Luftfahrtstrategie der Bundesregierung – Handlungsempfehlung an die Politik
13. Juli 2026

Business Aviation in Deutschland
>700 Geschäftsreiseflugzeuge
Europäischer Spitzenreiter — und dennoch in der Strategie mit keinem Wort erwähnt.
Dabei gewährleistet die Business Aviation Konnektivität für den exportorientierten Mittelstand, erschließt Regionen fernab der Luftverkehrsdrehkreuze und sichert wirtschaftliche Handlungsfähigkeit dort, wo Linienverbindungen fehlen.
Ausgangslage:
Am 10. Juni 2026 hat das Bundeskabinett erstmals seit 12 Jahren die neue Luftfahrtstrategie beschlossen – präsentiert durch Bundeskanzler Merz auf der ILA Berlin.
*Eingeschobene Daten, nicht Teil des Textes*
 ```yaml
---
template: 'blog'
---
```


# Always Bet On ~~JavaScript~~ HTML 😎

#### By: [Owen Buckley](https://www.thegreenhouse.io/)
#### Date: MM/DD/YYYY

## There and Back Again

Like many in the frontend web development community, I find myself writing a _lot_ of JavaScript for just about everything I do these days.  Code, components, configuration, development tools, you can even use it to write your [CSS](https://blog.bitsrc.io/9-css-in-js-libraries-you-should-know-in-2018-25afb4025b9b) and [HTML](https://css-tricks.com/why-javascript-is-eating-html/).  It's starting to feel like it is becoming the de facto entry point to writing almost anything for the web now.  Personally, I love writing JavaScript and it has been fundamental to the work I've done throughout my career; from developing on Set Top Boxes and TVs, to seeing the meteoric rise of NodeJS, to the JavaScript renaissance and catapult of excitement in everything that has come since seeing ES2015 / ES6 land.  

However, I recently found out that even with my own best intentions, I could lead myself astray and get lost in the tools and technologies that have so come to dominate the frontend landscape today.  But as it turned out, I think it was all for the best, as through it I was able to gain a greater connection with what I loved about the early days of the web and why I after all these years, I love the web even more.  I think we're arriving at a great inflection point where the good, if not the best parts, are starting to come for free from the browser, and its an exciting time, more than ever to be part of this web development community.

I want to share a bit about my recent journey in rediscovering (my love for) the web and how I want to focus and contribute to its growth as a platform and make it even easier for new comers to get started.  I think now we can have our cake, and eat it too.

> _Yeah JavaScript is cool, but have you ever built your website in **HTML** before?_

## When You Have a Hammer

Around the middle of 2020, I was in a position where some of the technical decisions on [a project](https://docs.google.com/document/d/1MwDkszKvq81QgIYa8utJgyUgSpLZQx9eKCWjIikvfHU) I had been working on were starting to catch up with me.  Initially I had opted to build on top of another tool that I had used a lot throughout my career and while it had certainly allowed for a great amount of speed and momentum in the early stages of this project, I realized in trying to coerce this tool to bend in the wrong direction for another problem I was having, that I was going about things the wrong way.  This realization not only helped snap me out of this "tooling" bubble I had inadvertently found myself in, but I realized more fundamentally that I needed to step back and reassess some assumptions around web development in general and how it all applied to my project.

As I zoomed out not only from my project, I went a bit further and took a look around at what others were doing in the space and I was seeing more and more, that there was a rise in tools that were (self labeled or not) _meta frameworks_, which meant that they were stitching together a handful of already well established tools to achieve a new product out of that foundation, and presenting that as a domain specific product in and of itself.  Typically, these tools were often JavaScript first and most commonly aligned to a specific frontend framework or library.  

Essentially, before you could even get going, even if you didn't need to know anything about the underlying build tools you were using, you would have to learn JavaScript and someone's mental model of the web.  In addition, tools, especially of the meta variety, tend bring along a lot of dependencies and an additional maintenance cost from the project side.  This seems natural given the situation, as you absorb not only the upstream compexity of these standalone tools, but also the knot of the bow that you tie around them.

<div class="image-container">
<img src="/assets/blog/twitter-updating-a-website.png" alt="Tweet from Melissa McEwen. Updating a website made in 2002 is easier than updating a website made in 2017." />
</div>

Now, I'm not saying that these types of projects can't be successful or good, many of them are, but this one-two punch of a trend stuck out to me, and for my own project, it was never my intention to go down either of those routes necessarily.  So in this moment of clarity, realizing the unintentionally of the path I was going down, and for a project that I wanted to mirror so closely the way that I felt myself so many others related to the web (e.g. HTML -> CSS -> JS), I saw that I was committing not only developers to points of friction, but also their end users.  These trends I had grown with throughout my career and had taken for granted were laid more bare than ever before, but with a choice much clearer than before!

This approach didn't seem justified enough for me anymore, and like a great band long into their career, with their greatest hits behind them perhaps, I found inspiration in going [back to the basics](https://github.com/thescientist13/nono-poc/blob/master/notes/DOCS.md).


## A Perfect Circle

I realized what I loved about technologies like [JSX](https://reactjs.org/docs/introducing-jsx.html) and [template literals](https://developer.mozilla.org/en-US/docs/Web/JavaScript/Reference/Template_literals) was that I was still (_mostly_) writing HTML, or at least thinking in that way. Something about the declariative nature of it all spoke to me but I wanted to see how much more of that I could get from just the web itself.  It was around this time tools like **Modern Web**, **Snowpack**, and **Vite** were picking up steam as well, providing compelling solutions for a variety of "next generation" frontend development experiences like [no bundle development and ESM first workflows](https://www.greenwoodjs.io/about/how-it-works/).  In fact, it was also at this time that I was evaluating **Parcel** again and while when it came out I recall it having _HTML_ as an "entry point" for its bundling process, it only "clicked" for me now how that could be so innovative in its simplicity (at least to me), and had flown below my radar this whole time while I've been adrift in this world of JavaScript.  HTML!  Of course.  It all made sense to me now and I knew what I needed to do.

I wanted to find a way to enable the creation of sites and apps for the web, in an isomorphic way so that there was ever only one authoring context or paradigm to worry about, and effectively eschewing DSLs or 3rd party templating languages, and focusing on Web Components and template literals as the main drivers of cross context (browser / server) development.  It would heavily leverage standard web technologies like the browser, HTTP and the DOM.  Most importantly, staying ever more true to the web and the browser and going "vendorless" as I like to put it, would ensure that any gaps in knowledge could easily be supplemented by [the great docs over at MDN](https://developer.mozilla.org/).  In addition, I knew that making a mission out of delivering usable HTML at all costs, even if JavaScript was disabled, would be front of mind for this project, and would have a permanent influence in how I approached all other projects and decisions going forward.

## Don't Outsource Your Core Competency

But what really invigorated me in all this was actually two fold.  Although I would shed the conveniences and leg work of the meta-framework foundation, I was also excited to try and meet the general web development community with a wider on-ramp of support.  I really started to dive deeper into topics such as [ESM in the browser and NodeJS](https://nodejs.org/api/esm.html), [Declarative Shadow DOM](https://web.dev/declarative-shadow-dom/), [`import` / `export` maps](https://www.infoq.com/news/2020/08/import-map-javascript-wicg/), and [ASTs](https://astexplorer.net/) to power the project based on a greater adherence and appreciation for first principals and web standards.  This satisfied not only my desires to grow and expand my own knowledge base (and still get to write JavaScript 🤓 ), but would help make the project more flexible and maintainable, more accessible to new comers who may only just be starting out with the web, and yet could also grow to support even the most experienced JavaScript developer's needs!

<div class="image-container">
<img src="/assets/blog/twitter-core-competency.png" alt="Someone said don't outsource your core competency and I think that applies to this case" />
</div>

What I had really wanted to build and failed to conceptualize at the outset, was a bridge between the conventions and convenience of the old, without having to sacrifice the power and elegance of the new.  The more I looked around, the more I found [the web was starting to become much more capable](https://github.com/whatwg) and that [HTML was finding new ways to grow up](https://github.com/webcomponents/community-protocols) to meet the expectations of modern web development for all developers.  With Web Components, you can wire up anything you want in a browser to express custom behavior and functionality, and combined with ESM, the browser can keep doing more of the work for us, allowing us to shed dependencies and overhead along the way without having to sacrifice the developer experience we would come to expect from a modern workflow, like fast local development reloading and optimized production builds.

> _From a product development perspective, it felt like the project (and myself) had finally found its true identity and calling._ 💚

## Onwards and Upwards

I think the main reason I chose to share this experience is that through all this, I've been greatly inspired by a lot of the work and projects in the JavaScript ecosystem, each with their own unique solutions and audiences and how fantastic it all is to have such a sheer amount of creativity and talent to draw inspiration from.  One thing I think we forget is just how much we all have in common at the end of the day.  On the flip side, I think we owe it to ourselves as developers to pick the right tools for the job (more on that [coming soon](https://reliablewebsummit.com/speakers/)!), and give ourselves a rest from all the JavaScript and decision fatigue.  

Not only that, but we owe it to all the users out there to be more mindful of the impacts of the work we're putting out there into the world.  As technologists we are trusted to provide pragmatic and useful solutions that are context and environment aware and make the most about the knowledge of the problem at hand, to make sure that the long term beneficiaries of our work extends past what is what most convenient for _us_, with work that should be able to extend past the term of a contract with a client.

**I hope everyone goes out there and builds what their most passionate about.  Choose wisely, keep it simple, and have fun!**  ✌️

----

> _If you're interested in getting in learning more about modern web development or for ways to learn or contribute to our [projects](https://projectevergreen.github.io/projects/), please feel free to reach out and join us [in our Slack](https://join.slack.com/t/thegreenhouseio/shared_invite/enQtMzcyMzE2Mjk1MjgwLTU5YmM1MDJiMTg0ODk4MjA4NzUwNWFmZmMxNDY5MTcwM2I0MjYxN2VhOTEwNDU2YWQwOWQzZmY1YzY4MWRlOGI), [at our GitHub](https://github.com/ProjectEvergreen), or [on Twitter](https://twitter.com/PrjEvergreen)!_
Sie soll einen ordnungspolitischen Rahmen für die kommenden 15 Jahre schaffen.
Was positiv zu bewerten ist:
✔ Gebührensenkung: Flugsicherungsgebühren sinken bis 2029 um >10 %; Luftverkehrsteuer ab 1. Juli 2026 auf Vorkrisenniveau.
✔ Bürokratieabbau: Abbau von Überregulierungen über EU-Vorgaben hinaus angekündigt; Förderzugang vereinfachen.
✔ U-Space / AAM: Nationales Gesetz für unbemannte Luftfahrt bis Ende 2026 – relevantes Signal für AAM-Investoren.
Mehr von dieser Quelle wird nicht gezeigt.